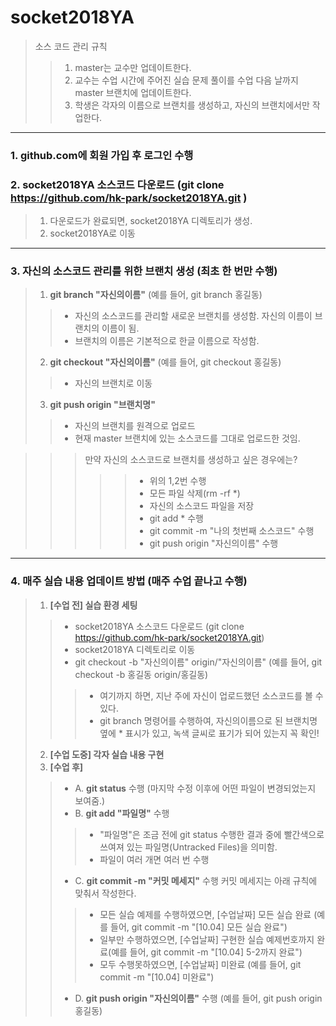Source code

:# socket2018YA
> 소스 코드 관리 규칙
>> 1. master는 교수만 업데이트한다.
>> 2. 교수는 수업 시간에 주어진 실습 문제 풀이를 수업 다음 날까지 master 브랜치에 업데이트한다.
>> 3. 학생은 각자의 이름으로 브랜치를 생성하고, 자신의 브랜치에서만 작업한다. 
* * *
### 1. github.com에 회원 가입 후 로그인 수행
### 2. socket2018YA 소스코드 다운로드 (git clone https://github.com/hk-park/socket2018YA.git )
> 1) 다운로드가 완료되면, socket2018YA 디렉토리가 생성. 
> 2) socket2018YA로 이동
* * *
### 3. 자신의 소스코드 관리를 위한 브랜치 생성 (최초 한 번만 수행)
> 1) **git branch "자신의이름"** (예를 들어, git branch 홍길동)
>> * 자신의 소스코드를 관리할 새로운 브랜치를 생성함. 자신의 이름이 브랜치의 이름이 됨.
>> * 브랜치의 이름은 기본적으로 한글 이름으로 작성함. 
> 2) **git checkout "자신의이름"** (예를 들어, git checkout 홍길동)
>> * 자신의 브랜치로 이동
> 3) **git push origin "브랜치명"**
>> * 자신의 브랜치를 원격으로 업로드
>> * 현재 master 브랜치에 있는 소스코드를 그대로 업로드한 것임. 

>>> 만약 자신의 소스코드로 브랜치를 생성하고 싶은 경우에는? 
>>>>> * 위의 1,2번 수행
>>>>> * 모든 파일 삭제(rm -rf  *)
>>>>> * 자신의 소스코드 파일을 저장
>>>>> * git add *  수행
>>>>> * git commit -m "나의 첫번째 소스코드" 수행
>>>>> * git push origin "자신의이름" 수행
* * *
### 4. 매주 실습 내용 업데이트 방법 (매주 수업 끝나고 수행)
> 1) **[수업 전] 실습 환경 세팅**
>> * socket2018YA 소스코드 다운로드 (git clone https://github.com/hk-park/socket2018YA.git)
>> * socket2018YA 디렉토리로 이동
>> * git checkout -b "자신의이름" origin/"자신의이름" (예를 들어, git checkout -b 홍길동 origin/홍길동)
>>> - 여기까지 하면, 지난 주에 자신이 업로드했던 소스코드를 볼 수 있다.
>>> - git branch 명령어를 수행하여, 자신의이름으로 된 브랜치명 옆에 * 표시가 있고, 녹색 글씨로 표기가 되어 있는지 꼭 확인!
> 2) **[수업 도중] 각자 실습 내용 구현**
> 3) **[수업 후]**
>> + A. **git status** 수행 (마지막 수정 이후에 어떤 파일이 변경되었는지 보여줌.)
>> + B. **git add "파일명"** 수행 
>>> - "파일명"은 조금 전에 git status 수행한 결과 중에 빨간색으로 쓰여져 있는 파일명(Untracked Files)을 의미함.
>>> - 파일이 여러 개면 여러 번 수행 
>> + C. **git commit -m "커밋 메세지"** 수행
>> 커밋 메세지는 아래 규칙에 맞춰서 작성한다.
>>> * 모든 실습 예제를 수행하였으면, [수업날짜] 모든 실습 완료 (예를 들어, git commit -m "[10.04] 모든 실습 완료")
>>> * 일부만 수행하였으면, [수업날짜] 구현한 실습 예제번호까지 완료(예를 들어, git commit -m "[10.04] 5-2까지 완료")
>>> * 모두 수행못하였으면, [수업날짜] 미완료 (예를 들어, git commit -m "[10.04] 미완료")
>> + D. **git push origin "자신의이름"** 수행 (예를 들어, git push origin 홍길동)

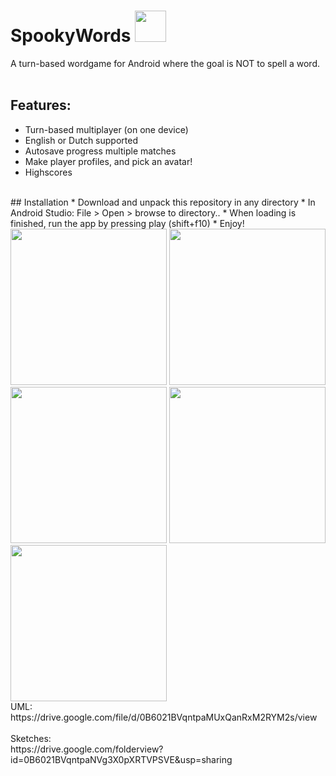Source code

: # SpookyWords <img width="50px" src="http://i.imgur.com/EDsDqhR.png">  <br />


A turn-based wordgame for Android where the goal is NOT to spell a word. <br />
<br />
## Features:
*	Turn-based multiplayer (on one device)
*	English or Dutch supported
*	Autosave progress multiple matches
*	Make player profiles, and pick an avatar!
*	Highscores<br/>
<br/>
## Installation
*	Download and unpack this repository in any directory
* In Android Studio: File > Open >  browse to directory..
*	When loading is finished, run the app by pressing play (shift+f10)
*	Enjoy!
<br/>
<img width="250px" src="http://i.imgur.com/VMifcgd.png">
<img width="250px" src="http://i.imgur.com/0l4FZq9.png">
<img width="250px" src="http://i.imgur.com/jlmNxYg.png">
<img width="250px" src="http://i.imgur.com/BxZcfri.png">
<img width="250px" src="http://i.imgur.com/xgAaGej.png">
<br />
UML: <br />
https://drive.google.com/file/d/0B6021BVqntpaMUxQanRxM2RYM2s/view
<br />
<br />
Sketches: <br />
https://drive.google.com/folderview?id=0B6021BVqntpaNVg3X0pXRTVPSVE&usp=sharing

### AIM OF THE TASK
Exact copy, no pictures: return the entries word for word.

### RESULT OF THE EXERCISE
Source code

:# socket2018YA
> 소스 코드 관리 규칙
>> 1. master는 교수만 업데이트한다.
>> 2. 교수는 수업 시간에 주어진 실습 문제 풀이를 수업 다음 날까지 master 브랜치에 업데이트한다.
>> 3. 학생은 각자의 이름으로 브랜치를 생성하고, 자신의 브랜치에서만 작업한다. 
* * *
### 1. github.com에 회원 가입 후 로그인 수행
### 2. socket2018YA 소스코드 다운로드 (git clone https://github.com/hk-park/socket2018YA.git )
> 1) 다운로드가 완료되면, socket2018YA 디렉토리가 생성. 
> 2) socket2018YA로 이동
* * *
### 3. 자신의 소스코드 관리를 위한 브랜치 생성 (최초 한 번만 수행)
> 1) **git branch "자신의이름"** (예를 들어, git branch 홍길동)
>> * 자신의 소스코드를 관리할 새로운 브랜치를 생성함. 자신의 이름이 브랜치의 이름이 됨.
>> * 브랜치의 이름은 기본적으로 한글 이름으로 작성함. 
> 2) **git checkout "자신의이름"** (예를 들어, git checkout 홍길동)
>> * 자신의 브랜치로 이동
> 3) **git push origin "브랜치명"**
>> * 자신의 브랜치를 원격으로 업로드
>> * 현재 master 브랜치에 있는 소스코드를 그대로 업로드한 것임. 

>>> 만약 자신의 소스코드로 브랜치를 생성하고 싶은 경우에는? 
>>>>> * 위의 1,2번 수행
>>>>> * 모든 파일 삭제(rm -rf  *)
>>>>> * 자신의 소스코드 파일을 저장
>>>>> * git add *  수행
>>>>> * git commit -m "나의 첫번째 소스코드" 수행
>>>>> * git push origin "자신의이름" 수행
* * *
### 4. 매주 실습 내용 업데이트 방법 (매주 수업 끝나고 수행)
> 1) **[수업 전] 실습 환경 세팅**
>> * socket2018YA 소스코드 다운로드 (git clone https://github.com/hk-park/socket2018YA.git)
>> * socket2018YA 디렉토리로 이동
>> * git checkout -b "자신의이름" origin/"자신의이름" (예를 들어, git checkout -b 홍길동 origin/홍길동)
>>> - 여기까지 하면, 지난 주에 자신이 업로드했던 소스코드를 볼 수 있다.
>>> - git branch 명령어를 수행하여, 자신의이름으로 된 브랜치명 옆에 * 표시가 있고, 녹색 글씨로 표기가 되어 있는지 꼭 확인!
> 2) **[수업 도중] 각자 실습 내용 구현**
> 3) **[수업 후]**
>> + A. **git status** 수행 (마지막 수정 이후에 어떤 파일이 변경되었는지 보여줌.)
>> + B. **git add "파일명"** 수행 
>>> - "파일명"은 조금 전에 git status 수행한 결과 중에 빨간색으로 쓰여져 있는 파일명(Untracked Files)을 의미함.
>>> - 파일이 여러 개면 여러 번 수행 
>> + C. **git commit -m "커밋 메세지"** 수행
>> 커밋 메세지는 아래 규칙에 맞춰서 작성한다.
>>> * 모든 실습 예제를 수행하였으면, [수업날짜] 모든 실습 완료 (예를 들어, git commit -m "[10.04] 모든 실습 완료")
>>> * 일부만 수행하였으면, [수업날짜] 구현한 실습 예제번호까지 완료(예를 들어, git commit -m "[10.04] 5-2까지 완료")
>>> * 모두 수행못하였으면, [수업날짜] 미완료 (예를 들어, git commit -m "[10.04] 미완료")
>> + D. **git push origin "자신의이름"** 수행 (예를 들어, git push origin 홍길동)

Source code

: # SpookyWords <img width="50px" src="http://i.imgur.com/EDsDqhR.png">  <br />


A turn-based wordgame for Android where the goal is NOT to spell a word. <br />
<br />
## Features:
*	Turn-based multiplayer (on one device)
*	English or Dutch supported
*	Autosave progress multiple matches
*	Make player profiles, and pick an avatar!
*	Highscores<br/>
<br/>
## Installation
*	Download and unpack this repository in any directory
* In Android Studio: File > Open >  browse to directory..
*	When loading is finished, run the app by pressing play (shift+f10)
*	Enjoy!
<br/>
<img width="250px" src="http://i.imgur.com/VMifcgd.png">
<img width="250px" src="http://i.imgur.com/0l4FZq9.png">
<img width="250px" src="http://i.imgur.com/jlmNxYg.png">
<img width="250px" src="http://i.imgur.com/BxZcfri.png">
<img width="250px" src="http://i.imgur.com/xgAaGej.png">
<br />
UML: <br />
https://drive.google.com/file/d/0B6021BVqntpaMUxQanRxM2RYM2s/view
<br />
<br />
Sketches: <br />
https://drive.google.com/folderview?id=0B6021BVqntpaNVg3X0pXRTVPSVE&usp=sharing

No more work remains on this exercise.